** WORK ORDER **
Retrieve each line that contains the word "resources" from the entries below.

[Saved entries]
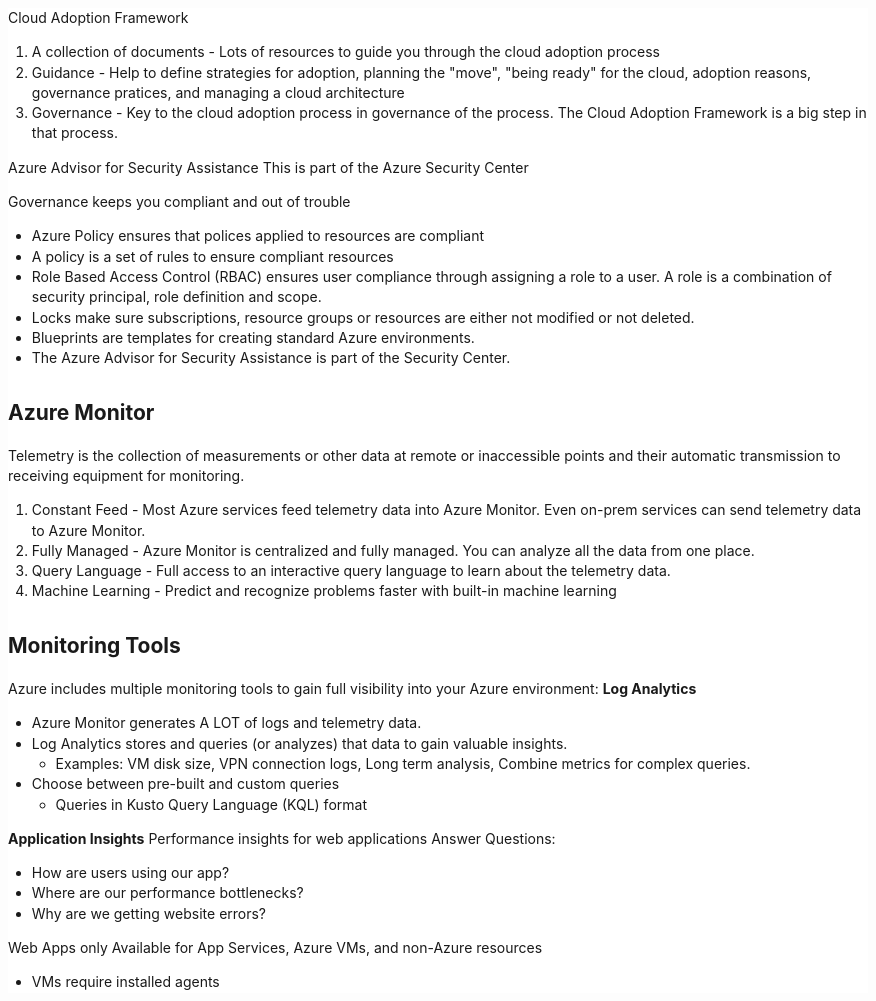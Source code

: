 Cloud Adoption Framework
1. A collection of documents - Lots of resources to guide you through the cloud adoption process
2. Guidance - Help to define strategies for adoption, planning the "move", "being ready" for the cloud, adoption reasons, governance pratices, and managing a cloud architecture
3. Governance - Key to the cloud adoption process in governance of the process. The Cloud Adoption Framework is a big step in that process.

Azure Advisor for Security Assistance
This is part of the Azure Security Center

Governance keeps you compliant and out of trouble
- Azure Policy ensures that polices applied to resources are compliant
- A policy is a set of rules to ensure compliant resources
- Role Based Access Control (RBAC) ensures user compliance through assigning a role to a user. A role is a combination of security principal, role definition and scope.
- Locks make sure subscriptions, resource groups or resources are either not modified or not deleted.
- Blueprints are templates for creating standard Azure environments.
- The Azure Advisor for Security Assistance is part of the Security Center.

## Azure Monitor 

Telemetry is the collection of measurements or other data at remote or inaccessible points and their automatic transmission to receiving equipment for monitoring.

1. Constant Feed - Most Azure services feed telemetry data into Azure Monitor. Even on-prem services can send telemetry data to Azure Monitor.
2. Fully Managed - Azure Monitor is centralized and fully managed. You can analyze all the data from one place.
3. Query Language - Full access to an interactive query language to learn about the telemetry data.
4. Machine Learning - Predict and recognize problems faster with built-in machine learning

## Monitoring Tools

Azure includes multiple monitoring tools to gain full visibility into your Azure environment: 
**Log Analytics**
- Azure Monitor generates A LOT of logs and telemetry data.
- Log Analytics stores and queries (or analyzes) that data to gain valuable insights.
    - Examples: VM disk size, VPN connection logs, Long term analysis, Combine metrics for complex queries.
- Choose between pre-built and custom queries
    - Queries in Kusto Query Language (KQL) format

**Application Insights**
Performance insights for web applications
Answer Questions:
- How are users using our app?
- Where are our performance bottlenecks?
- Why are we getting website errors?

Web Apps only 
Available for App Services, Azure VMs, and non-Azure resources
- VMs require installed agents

==

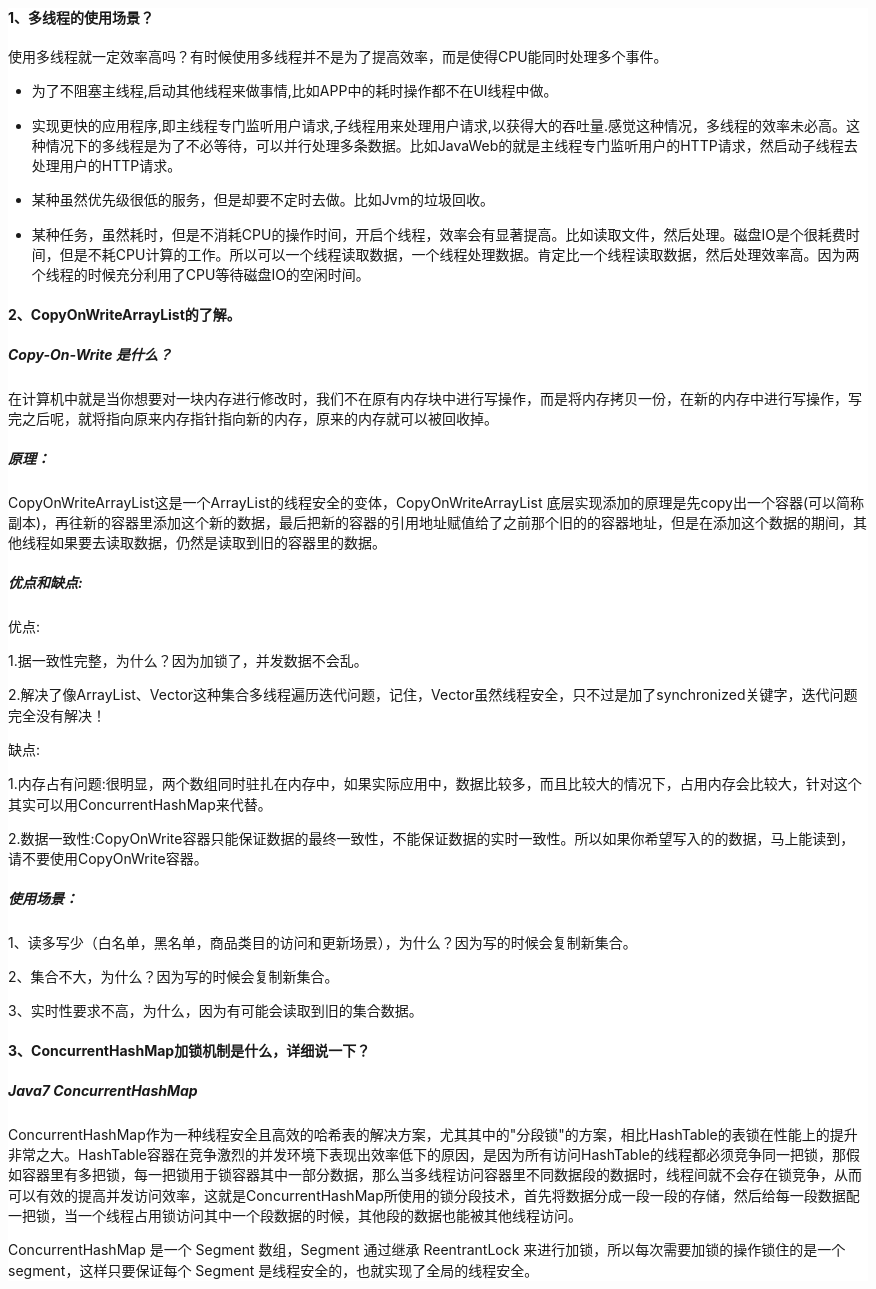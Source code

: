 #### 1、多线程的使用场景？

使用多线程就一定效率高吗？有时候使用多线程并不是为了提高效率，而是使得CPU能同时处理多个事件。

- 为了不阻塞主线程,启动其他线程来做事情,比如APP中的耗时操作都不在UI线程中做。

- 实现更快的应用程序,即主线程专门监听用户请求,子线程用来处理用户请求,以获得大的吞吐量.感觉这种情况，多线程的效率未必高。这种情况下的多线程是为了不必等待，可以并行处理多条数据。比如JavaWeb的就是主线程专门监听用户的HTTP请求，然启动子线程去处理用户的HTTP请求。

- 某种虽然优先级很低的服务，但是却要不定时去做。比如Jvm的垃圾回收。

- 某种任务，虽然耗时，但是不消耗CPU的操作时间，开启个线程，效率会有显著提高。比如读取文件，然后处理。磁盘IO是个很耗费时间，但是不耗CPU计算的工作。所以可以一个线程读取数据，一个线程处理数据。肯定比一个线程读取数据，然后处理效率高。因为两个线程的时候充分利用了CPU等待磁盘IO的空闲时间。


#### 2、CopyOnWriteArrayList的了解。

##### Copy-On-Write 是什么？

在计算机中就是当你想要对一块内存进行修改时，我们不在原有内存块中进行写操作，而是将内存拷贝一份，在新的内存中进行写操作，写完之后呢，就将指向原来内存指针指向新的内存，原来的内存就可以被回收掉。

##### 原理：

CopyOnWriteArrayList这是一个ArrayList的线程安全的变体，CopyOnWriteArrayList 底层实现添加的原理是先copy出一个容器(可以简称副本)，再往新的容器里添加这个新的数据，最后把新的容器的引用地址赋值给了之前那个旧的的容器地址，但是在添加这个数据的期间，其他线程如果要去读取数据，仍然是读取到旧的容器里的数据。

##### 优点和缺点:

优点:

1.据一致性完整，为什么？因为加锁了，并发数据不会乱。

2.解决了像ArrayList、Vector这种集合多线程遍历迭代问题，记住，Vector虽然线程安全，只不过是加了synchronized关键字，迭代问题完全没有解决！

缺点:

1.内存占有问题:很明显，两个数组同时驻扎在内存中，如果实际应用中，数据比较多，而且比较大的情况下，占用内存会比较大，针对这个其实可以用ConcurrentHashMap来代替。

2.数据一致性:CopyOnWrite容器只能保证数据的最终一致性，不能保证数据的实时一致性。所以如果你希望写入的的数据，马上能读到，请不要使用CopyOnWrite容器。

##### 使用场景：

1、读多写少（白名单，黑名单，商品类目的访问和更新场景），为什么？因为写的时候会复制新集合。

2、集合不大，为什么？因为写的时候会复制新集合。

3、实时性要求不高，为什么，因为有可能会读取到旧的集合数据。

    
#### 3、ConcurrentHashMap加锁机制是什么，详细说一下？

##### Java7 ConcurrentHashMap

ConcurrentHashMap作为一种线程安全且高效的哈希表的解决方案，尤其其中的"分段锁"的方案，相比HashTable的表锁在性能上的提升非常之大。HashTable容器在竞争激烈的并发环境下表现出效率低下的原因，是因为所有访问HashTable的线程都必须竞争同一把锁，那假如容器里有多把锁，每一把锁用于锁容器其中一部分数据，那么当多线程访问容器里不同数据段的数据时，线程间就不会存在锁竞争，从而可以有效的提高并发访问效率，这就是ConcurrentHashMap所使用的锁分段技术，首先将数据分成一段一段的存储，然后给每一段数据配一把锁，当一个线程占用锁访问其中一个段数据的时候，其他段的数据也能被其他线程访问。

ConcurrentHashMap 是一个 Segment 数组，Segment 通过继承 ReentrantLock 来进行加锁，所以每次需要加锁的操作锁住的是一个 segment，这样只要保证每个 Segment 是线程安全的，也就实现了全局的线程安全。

--

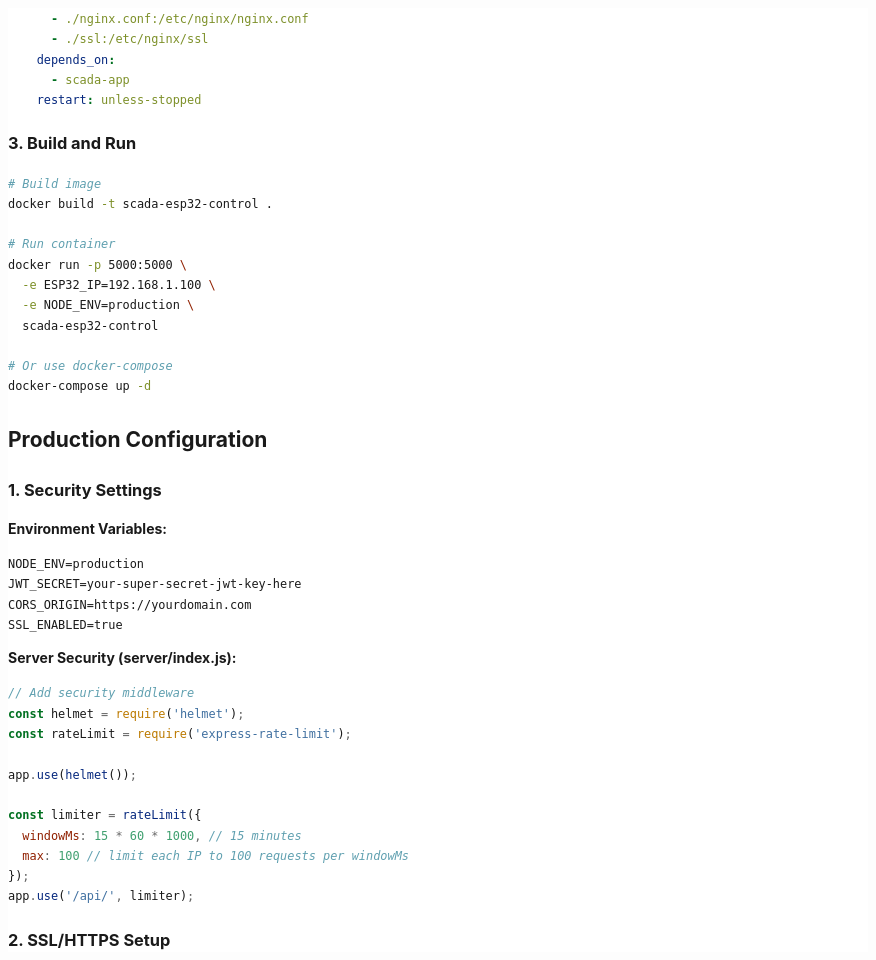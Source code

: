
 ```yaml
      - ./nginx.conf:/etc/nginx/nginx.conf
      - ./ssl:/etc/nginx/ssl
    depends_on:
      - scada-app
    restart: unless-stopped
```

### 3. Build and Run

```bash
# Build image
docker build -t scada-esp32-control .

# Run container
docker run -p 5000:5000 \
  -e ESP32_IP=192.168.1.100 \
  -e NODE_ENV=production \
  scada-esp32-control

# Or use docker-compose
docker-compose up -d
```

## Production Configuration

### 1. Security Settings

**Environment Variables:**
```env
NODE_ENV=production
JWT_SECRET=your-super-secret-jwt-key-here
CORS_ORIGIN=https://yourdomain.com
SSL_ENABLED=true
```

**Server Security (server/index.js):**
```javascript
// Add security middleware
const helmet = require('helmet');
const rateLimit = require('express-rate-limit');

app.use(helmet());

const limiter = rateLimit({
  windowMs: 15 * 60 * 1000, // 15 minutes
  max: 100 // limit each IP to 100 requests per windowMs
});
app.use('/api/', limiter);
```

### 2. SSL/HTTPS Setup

** OUTPUT FOR THIS EXERCISE **
1. A collection of documents - Lots of resources to guide you through the cloud adoption process
- Azure Policy ensures that polices applied to resources are compliant
- A policy is a set of rules to ensure compliant resources
- Locks make sure subscriptions, resource groups or resources are either not modified or not deleted.
Available for App Services, Azure VMs, and non-Azure resources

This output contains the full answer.